Further thinking about this, maybe we should only show this on the event page if the transcript was generated by a known ML method. We store the generator in the transcript file: https://github.com/CouncilDataProject/cdp-backend/blob/main/cdp_backend/pipeline/transcript_model.py#L174

If the generator matches a regex like: https://github.com/CouncilDataProject/cdp-backend/blob/main/cdp_backend/sr_models/google_cloud_sr_model.py#L248

Then display this disclaimer?

smai-f commented 2 years ago

Hey @JacksonMaxfield , is anyone working on this, and if not, can I pick it up? Mark is in contact with our city about our CDP instance and I think it'd be good to have this disclaimer since all of our transcripts are ML generated.

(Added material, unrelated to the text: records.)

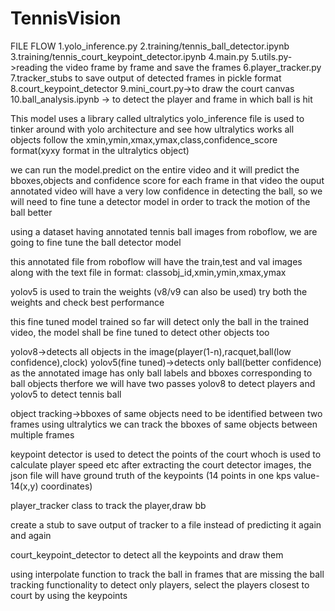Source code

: # TennisVision

FILE FLOW
1.yolo_inference.py
2.training/tennis_ball_detector.ipynb
3.training/tennis_court_keypoint_detector.ipynb
4.main.py
5.utils.py->reading the video frame by frame and save the frames
6.player_tracker.py
7.tracker_stubs to save output of detected frames in pickle format
8.court_keypoint_detector
9.mini_court.py->to draw the court canvas
10.ball_analysis.ipynb -> to detect the player and frame in which ball is hit


This model uses a library called ultralytics
yolo_inference file is used to tinker around with yolo architecture and see how ultralytics works
all objects follow the xmin,ymin,xmax,ymax,class,confidence_score format(xyxy format in the ultralytics object)

we can run the model.predict on the entire video and it will predict the bboxes,objects and confidence score for each frame in that video
the ouput annotated video will have a very low confidence in detecting the ball, so we will need to fine tune a detector model in order to track the motion of the ball better

using a dataset having annotated tennis ball images from roboflow, we are going to fine tune the ball detector model

this annotated file from roboflow will have the train,test and val images along with the text file in format:
classobj_id,xmin,ymin,xmax,ymax

yolov5 is used to train the weights (v8/v9 can also be used)
try both the weights and check best performance

this fine tuned model trained so far will detect only the ball in the trained video, the model shall be fine tuned to detect other objects too

yolov8->detects all objects in the image(player(1-n),racquet,ball(low confidence),clock)
yolov5(fine tuned)->detects only ball(better confidence) as the annotated image has only ball labels and bboxes corresponding to ball objects
therfore we will have two passes yolov8 to detect players and yolov5 to detect tennis ball

object tracking->bboxes of same objects need to be identified between two frames
using ultralytics we can track the bboxes of same objects between multiple frames

keypoint detector is used to detect the points of the court whoch is used to calculate player speed etc
after extracting the court detector images, the json file will have ground truth of the keypoints (14 points in one kps value-14(x,y) coordinates)

player_tracker class to track the player,draw bb 

create a stub to save output of tracker to a file instead of predicting it again and again

court_keypoint_detector to detect all the keypoints and draw them

using interpolate function to track the ball in frames that are missing the ball tracking functionality
to detect only players, select the players closest to court by using the keypoints


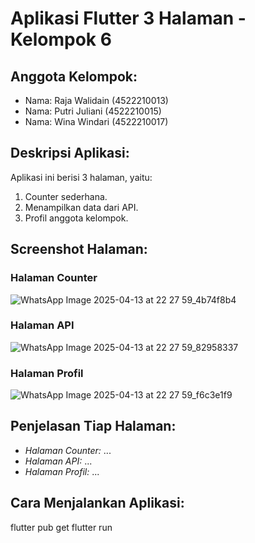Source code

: # Aplikasi Flutter 3 Halaman - Kelompok 6

## Anggota Kelompok:
- Nama: Raja Walidain (4522210013)
- Nama: Putri Juliani (4522210015)
- Nama: Wina Windari (4522210017)

## Deskripsi Aplikasi:
Aplikasi ini berisi 3 halaman, yaitu:
1. Counter sederhana.
2. Menampilkan data dari API.
3. Profil anggota kelompok.

## Screenshot Halaman:
### Halaman Counter
![WhatsApp Image 2025-04-13 at 22 27 59_4b74f8b4](https://github.com/user-attachments/assets/48bac607-632a-4f5d-98ab-a712c03a608b)


### Halaman API
![WhatsApp Image 2025-04-13 at 22 27 59_82958337](https://github.com/user-attachments/assets/9c6bf16d-7618-47a5-a445-9549f0b77abd)


### Halaman Profil
![WhatsApp Image 2025-04-13 at 22 27 59_f6c3e1f9](https://github.com/user-attachments/assets/8de09d29-6059-4318-8f44-b1235ced36ef)


## Penjelasan Tiap Halaman:
- *Halaman Counter:* ...
- *Halaman API:* ...
- *Halaman Profil:* ...

## Cara Menjalankan Aplikasi:
flutter pub get flutter run
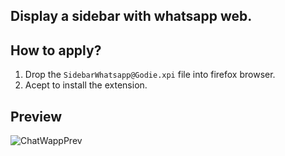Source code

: ## Display  a sidebar with whatsapp web.

## How to apply?
<ol><li>Drop the <code>SidebarWhatsapp@Godie.xpi</code> file into firefox browser.</li>
 <li>Acept to install the extension.</li></ol>

## Preview

![ChatWappPrev](https://github.com/Godiesc/firefox-gx/assets/22057609/6ac769a9-b1ec-4d2a-af58-a6d5d6457dcf)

evamaxfield commented 2 years ago

To my knowledge no one is working on this! Feel free to take it on.

Totally agree that it's a good thing to have haha. Where to put it on the single event page / maybe search page too is the question in my mind.

smai-f commented 2 years ago

@JacksonMaxfield Cool, I'll try a few placements out and see what y'all think!

evamaxfield commented 2 years ago

Wooo! Thanks!

Shak2000 commented 2 years ago

I made a prototype of a few options, and I want to get early feedback:

  1. In the transcript: https://drive.google.com/file/d/1S9pE5ItALlGTng8BQiE0CFX2lmsy4vYl/view?usp=sharing
  2. In the search page: https://drive.google.com/file/d/1kQCa10g3FSBmdl5ogtniRU71uy-yopDf/view?usp=sharing

I can add a box around the text, color the text, or change the font size. I can also put the text below the meetings.

For now, the text is displayed for all results. Once we decide how to display the text, I will how to filter it only for ML classifications. I think that classification can only work for the first option since we have too many events in the second option—some of them can be ML-generated, others can be human-generated.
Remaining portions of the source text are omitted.